Dataset entries
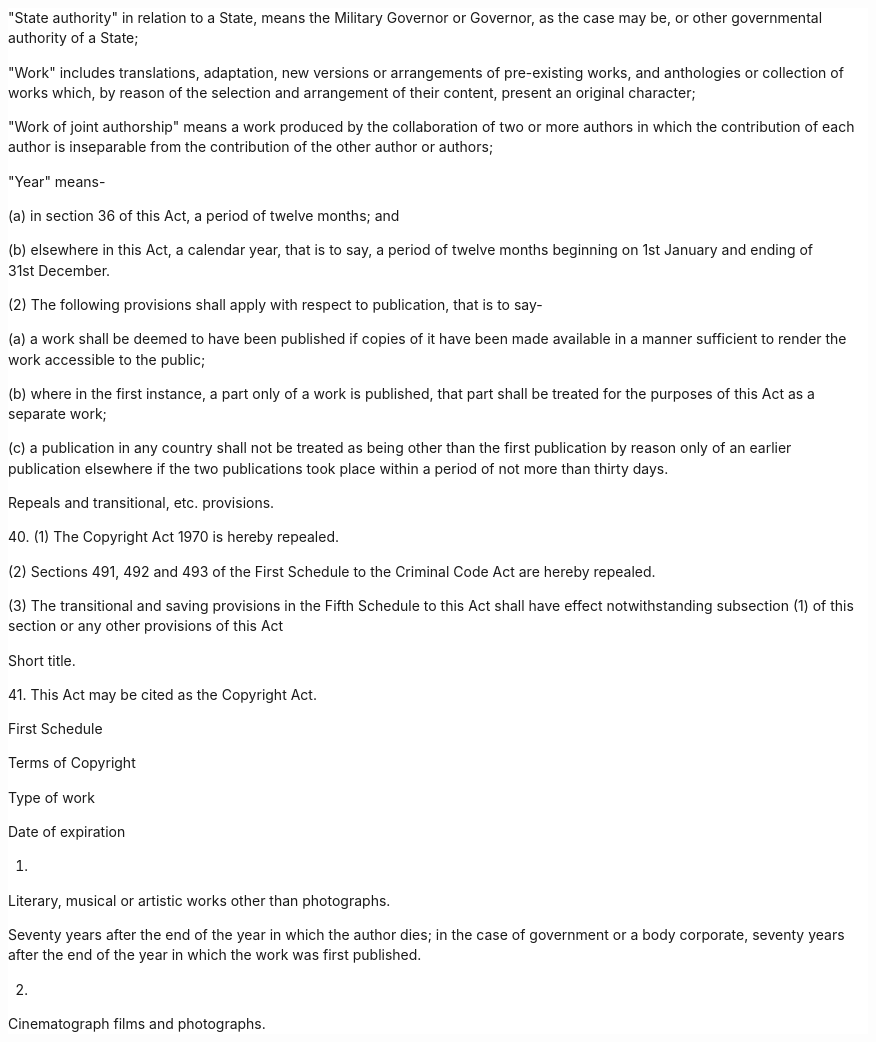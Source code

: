 "State authority" in relation to a State, means the Military Governor or Governor, as the case may be, or other governmental authority of a State;

"Work" includes translations, adaptation, new versions or arrangements of pre-existing works, and anthologies or collection of works which, by reason of the selection and arrangement of their content, present an original character;

"Work of joint authorship" means a work produced by the collaboration of two or more authors in which the contribution of each author is inseparable from the contribution of the other author or authors;

"Year" means-

(a) in section 36 of this Act, a period of twelve months; and

(b) elsewhere in this Act, a calendar year, that is to say, a period of twelve months beginning on 1st January and ending of 31st December.

(2) The following provisions shall apply with respect to publication, that is to say-

(a) a work shall be deemed to have been published if copies of it have been made available in a manner sufficient to render the work accessible to the public;

(b) where in the first instance, a part only of a work is published, that part shall be treated for the purposes of this Act as a separate work;

(c) a publication in any country shall not be treated as being other than the first publication by reason only of an earlier publication elsewhere if the two publications took place within a period of not more than thirty days.

Repeals and transitional, etc. provisions.

40. (1) The Copyright Act 1970 is hereby repealed.

(2) Sections 491, 492 and 493 of the First Schedule to the Criminal Code Act are hereby repealed.

(3) The transitional and saving provisions in the Fifth Schedule to this Act shall have effect notwithstanding subsection (1) of this section or any other provisions of this Act

Short title.

41. This Act may be cited as the Copyright Act.

First Schedule

Terms of Copyright

Type of work

Date of expiration

1.

Literary, musical or artistic works other than photographs.

Seventy years after the end of the year in which the author dies; in the case of government or a body corporate, seventy years after the end of the year in which the work was first published.

2.

Cinematograph films and photographs.

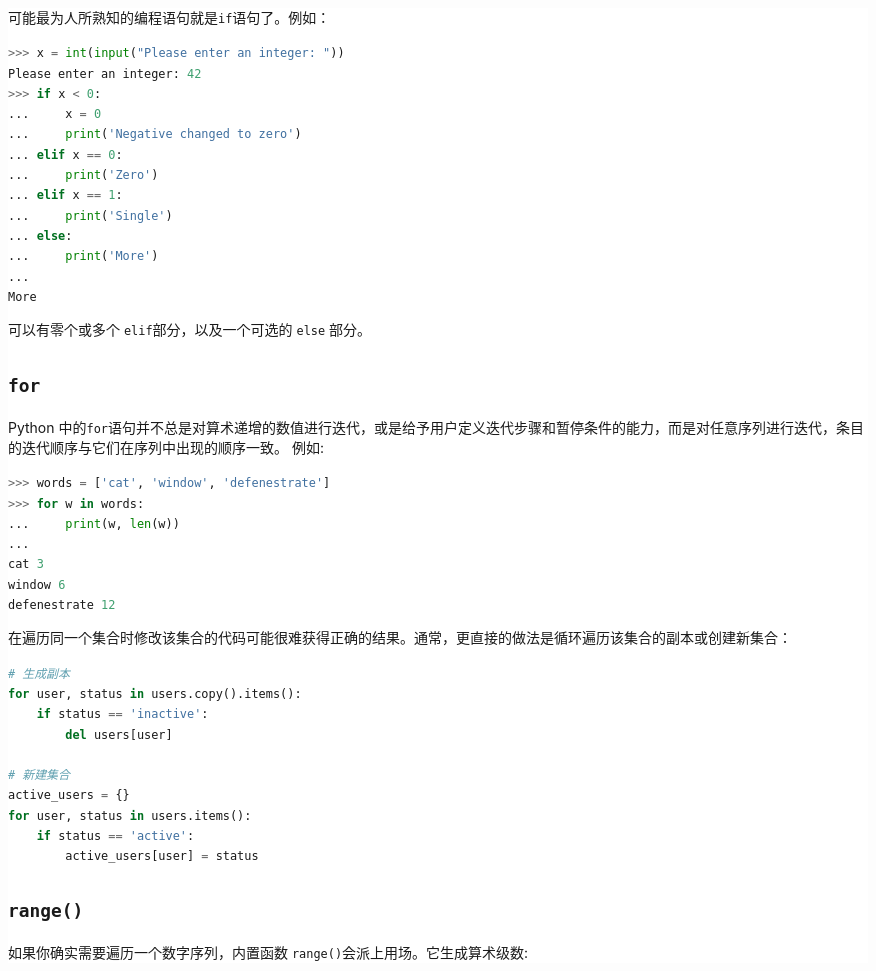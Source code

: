 可能最为人所熟知的编程语句就是`if`语句了。例如：

```python
>>> x = int(input("Please enter an integer: "))
Please enter an integer: 42
>>> if x < 0:
...     x = 0
...     print('Negative changed to zero')
... elif x == 0:
...     print('Zero')
... elif x == 1:
...     print('Single')
... else:
...     print('More')
...
More
```

可以有零个或多个 `elif`部分，以及一个可选的 `else` 部分。



## `for` 

Python 中的`for`语句并不总是对算术递增的数值进行迭代，或是给予用户定义迭代步骤和暂停条件的能力，而是对任意序列进行迭代，条目的迭代顺序与它们在序列中出现的顺序一致。 例如:

```python
>>> words = ['cat', 'window', 'defenestrate']
>>> for w in words:
...     print(w, len(w))
...
cat 3
window 6
defenestrate 12
```

在遍历同一个集合时修改该集合的代码可能很难获得正确的结果。通常，更直接的做法是循环遍历该集合的副本或创建新集合：

```python
# 生成副本
for user, status in users.copy().items():
    if status == 'inactive':
        del users[user]

# 新建集合
active_users = {}
for user, status in users.items():
    if status == 'active':
        active_users[user] = status
```



## `range()`

如果你确实需要遍历一个数字序列，内置函数 `range()`会派上用场。它生成算术级数:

To do
Although the records contain pictures, only their text should be repeated, exactly as it appears.

Solution for this exercise
Source code

: "State authority" in relation to a State, means the Military Governor or Governor, as the case may be, or other governmental authority of a State;

"Work" includes translations, adaptation, new versions or arrangements of pre-existing works, and anthologies or collection of works which, by reason of the selection and arrangement of their content, present an original character;

"Work of joint authorship" means a work produced by the collaboration of two or more authors in which the contribution of each author is inseparable from the contribution of the other author or authors;

"Year" means-

(a) in section 36 of this Act, a period of twelve months; and

(b) elsewhere in this Act, a calendar year, that is to say, a period of twelve months beginning on 1st January and ending of 31st December.

(2) The following provisions shall apply with respect to publication, that is to say-

(a) a work shall be deemed to have been published if copies of it have been made available in a manner sufficient to render the work accessible to the public;

(b) where in the first instance, a part only of a work is published, that part shall be treated for the purposes of this Act as a separate work;

(c) a publication in any country shall not be treated as being other than the first publication by reason only of an earlier publication elsewhere if the two publications took place within a period of not more than thirty days.

Repeals and transitional, etc. provisions.

40. (1) The Copyright Act 1970 is hereby repealed.

(2) Sections 491, 492 and 493 of the First Schedule to the Criminal Code Act are hereby repealed.

(3) The transitional and saving provisions in the Fifth Schedule to this Act shall have effect notwithstanding subsection (1) of this section or any other provisions of this Act

Short title.

41. This Act may be cited as the Copyright Act.

First Schedule

Terms of Copyright

Type of work

Date of expiration

1.

Literary, musical or artistic works other than photographs.

Seventy years after the end of the year in which the author dies; in the case of government or a body corporate, seventy years after the end of the year in which the work was first published.

2.

Cinematograph films and photographs.

Source code

: 可能最为人所熟知的编程语句就是`if`语句了。例如：

```python
>>> x = int(input("Please enter an integer: "))
Please enter an integer: 42
>>> if x < 0:
...     x = 0
...     print('Negative changed to zero')
... elif x == 0:
...     print('Zero')
... elif x == 1:
...     print('Single')
... else:
...     print('More')
...
More
```

可以有零个或多个 `elif`部分，以及一个可选的 `else` 部分。



## `for` 

Python 中的`for`语句并不总是对算术递增的数值进行迭代，或是给予用户定义迭代步骤和暂停条件的能力，而是对任意序列进行迭代，条目的迭代顺序与它们在序列中出现的顺序一致。 例如:

```python
>>> words = ['cat', 'window', 'defenestrate']
>>> for w in words:
...     print(w, len(w))
...
cat 3
window 6
defenestrate 12
```

在遍历同一个集合时修改该集合的代码可能很难获得正确的结果。通常，更直接的做法是循环遍历该集合的副本或创建新集合：

```python
# 生成副本
for user, status in users.copy().items():
    if status == 'inactive':
        del users[user]

# 新建集合
active_users = {}
for user, status in users.items():
    if status == 'active':
        active_users[user] = status
```



## `range()`

如果你确实需要遍历一个数字序列，内置函数 `range()`会派上用场。它生成算术级数:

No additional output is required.